Start of RECORDS TO PROCESS

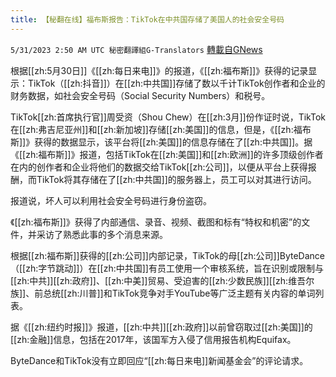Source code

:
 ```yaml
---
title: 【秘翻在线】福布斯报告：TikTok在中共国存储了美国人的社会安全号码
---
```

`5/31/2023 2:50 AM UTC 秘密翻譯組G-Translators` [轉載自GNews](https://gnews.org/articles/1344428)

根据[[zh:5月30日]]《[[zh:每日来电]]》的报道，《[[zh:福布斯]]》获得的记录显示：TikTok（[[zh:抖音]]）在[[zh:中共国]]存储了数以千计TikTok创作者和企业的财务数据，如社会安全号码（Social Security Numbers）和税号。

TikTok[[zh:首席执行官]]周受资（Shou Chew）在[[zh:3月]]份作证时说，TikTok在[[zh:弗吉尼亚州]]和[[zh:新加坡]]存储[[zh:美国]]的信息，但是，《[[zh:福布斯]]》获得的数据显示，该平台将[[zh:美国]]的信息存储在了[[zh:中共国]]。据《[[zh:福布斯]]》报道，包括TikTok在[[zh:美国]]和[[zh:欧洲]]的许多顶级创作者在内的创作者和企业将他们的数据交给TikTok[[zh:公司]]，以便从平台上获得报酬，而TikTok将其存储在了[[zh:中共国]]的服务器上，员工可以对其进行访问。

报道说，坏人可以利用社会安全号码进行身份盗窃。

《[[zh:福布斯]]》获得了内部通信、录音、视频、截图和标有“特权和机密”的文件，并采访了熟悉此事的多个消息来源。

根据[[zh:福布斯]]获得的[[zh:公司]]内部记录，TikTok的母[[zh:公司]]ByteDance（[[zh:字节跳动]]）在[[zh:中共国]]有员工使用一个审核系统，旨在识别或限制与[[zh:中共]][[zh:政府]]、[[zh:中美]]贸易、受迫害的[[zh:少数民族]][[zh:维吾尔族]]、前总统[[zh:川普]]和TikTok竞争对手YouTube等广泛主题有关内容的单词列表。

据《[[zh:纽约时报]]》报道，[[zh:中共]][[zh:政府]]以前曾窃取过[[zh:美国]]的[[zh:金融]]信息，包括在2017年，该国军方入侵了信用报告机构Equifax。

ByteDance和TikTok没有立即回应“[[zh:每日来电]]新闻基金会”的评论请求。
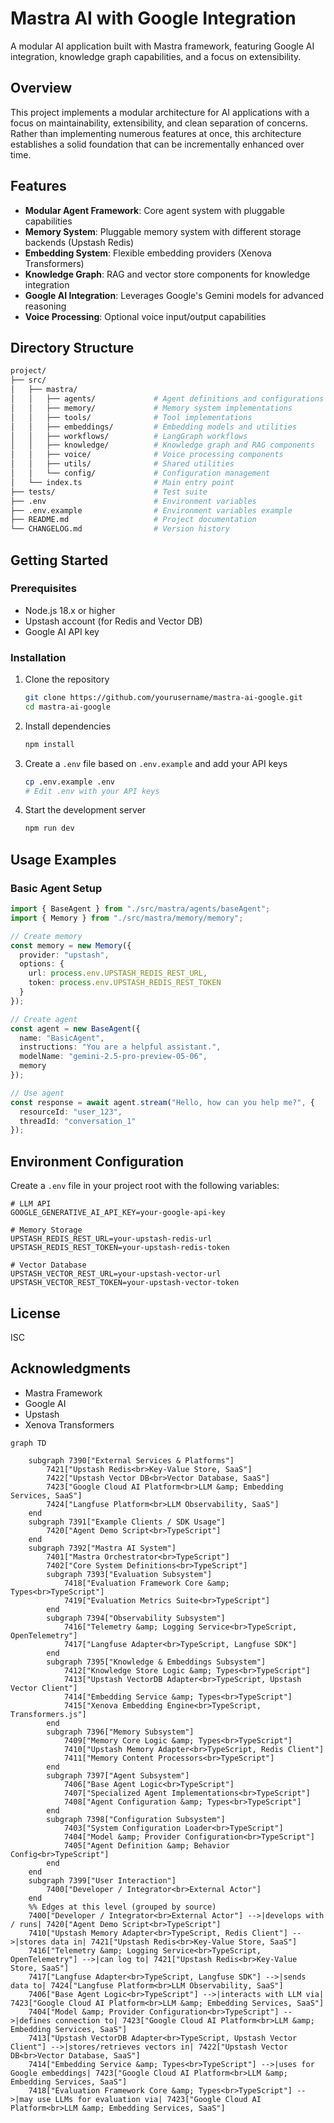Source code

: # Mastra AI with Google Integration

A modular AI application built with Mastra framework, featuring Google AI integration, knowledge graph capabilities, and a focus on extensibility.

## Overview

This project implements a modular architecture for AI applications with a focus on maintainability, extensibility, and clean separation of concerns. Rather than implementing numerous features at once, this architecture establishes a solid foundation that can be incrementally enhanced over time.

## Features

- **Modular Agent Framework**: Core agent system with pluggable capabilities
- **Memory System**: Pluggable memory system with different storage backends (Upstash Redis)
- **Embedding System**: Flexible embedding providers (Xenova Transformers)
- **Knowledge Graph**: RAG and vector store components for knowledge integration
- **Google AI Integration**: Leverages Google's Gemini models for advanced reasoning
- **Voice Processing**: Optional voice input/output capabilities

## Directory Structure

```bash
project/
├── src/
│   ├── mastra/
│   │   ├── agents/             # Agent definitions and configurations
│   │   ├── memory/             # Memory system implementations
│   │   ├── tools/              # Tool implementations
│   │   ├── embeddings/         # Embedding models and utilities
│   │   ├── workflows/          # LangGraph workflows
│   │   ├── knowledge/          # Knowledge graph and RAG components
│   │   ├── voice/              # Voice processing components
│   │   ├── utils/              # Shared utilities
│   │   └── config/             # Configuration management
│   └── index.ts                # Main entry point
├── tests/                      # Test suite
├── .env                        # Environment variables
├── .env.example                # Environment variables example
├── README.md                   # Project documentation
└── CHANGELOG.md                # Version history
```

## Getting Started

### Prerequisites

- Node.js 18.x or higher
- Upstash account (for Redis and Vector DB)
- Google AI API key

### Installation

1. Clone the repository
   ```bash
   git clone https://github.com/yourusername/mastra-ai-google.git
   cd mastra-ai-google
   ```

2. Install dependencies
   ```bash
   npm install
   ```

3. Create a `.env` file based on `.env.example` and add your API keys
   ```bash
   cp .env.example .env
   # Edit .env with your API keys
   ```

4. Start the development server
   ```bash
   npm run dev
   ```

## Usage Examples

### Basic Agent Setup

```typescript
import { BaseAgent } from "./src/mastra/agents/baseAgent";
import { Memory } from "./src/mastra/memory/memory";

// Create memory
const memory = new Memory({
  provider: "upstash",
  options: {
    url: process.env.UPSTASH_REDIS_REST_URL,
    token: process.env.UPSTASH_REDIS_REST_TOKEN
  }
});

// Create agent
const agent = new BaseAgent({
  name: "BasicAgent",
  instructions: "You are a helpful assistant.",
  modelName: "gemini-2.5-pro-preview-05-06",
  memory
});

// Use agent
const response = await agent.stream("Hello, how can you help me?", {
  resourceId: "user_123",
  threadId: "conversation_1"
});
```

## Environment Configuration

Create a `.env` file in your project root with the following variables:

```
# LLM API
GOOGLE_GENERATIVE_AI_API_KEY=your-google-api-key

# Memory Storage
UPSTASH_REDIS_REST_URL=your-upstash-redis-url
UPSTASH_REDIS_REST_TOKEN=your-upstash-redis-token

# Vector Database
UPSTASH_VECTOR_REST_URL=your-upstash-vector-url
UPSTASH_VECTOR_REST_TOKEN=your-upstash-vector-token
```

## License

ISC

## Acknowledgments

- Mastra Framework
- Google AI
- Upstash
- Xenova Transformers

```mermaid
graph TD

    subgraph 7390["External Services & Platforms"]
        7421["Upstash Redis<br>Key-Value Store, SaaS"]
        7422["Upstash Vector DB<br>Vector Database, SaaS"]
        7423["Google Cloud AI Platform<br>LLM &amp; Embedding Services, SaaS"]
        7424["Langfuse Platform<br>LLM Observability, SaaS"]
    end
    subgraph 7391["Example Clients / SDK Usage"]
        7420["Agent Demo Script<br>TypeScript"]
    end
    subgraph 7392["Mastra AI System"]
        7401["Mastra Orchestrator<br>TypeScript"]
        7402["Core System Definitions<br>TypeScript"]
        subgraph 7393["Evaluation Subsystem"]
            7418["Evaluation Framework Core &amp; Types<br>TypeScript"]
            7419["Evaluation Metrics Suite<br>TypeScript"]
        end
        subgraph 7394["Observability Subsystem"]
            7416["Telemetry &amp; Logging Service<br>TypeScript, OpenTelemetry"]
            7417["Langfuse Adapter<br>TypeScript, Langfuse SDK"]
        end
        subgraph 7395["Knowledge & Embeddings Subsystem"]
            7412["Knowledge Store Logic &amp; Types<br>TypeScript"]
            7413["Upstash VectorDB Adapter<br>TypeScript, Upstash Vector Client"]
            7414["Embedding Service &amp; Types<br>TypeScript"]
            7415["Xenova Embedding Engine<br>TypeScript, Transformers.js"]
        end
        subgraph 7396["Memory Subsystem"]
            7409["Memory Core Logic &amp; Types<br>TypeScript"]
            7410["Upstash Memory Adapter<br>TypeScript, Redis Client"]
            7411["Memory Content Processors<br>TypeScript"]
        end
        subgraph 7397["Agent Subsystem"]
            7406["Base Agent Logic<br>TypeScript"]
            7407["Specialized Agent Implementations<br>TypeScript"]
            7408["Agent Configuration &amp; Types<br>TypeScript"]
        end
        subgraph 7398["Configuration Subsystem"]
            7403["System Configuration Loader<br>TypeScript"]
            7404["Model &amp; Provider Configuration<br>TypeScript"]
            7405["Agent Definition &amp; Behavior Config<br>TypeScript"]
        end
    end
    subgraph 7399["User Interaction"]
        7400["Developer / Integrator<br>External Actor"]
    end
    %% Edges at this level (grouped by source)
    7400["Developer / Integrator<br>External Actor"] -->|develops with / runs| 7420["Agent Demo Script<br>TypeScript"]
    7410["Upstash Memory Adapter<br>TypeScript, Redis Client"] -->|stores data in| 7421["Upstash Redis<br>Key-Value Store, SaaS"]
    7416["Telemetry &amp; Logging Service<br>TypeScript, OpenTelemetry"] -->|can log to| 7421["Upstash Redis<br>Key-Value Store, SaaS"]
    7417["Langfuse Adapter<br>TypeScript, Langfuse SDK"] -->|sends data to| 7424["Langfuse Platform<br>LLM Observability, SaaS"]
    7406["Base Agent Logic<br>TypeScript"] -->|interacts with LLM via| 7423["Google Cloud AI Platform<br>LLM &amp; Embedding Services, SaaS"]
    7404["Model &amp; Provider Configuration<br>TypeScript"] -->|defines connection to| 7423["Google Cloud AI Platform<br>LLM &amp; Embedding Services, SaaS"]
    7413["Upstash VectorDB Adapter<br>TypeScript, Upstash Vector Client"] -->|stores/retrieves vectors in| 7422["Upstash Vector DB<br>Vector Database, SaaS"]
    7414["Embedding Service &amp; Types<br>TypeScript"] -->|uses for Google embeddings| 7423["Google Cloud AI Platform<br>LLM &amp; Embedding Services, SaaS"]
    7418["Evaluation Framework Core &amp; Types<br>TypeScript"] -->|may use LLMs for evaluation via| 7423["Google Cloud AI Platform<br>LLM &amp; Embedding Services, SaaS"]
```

End of RECORDS TO PROCESS
Start of RECORDS TO PROCESS

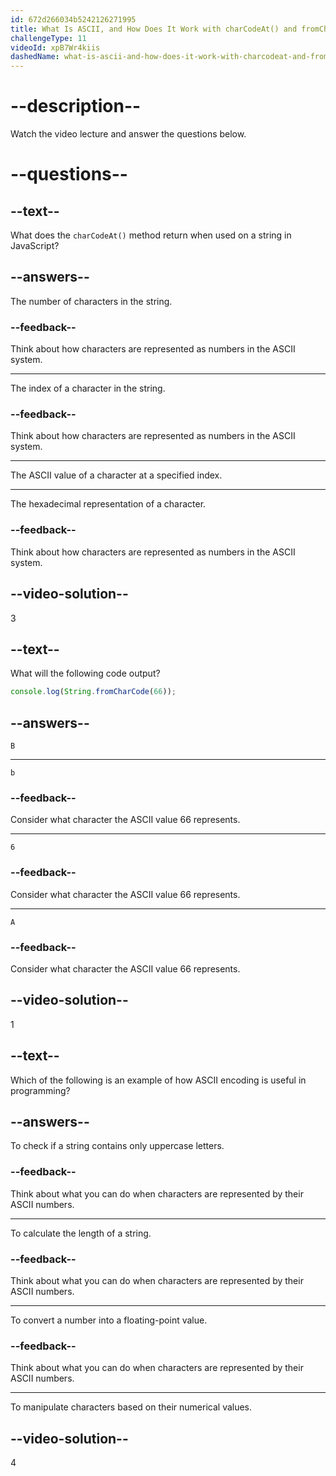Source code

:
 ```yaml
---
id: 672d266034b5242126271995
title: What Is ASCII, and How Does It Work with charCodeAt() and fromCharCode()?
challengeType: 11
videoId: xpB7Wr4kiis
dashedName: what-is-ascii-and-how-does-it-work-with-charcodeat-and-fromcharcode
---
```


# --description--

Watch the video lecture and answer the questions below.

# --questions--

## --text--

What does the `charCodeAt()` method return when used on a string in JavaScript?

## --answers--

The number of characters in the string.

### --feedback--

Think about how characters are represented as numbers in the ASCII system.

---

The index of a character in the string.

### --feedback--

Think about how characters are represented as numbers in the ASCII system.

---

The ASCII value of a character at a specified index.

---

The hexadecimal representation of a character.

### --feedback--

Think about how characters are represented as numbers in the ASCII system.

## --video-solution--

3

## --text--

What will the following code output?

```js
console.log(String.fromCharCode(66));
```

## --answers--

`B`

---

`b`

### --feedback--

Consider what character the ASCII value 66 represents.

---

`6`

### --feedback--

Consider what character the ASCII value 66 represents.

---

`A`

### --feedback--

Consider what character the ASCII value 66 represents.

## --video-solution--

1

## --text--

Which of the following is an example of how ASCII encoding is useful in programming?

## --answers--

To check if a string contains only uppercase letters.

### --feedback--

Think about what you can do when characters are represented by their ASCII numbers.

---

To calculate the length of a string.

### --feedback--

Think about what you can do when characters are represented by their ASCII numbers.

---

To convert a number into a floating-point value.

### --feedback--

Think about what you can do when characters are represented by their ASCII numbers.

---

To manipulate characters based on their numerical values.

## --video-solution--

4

End of RECORDS TO PROCESS

Copy each line above where the string "Telemetry" occurs.

ANSWER SECTION →
            7416["Telemetry &amp; Logging Service<br>TypeScript, OpenTelemetry"]
    7416["Telemetry &amp; Logging Service<br>TypeScript, OpenTelemetry"] -->|can log to| 7421["Upstash Redis<br>Key-Value Store, SaaS"]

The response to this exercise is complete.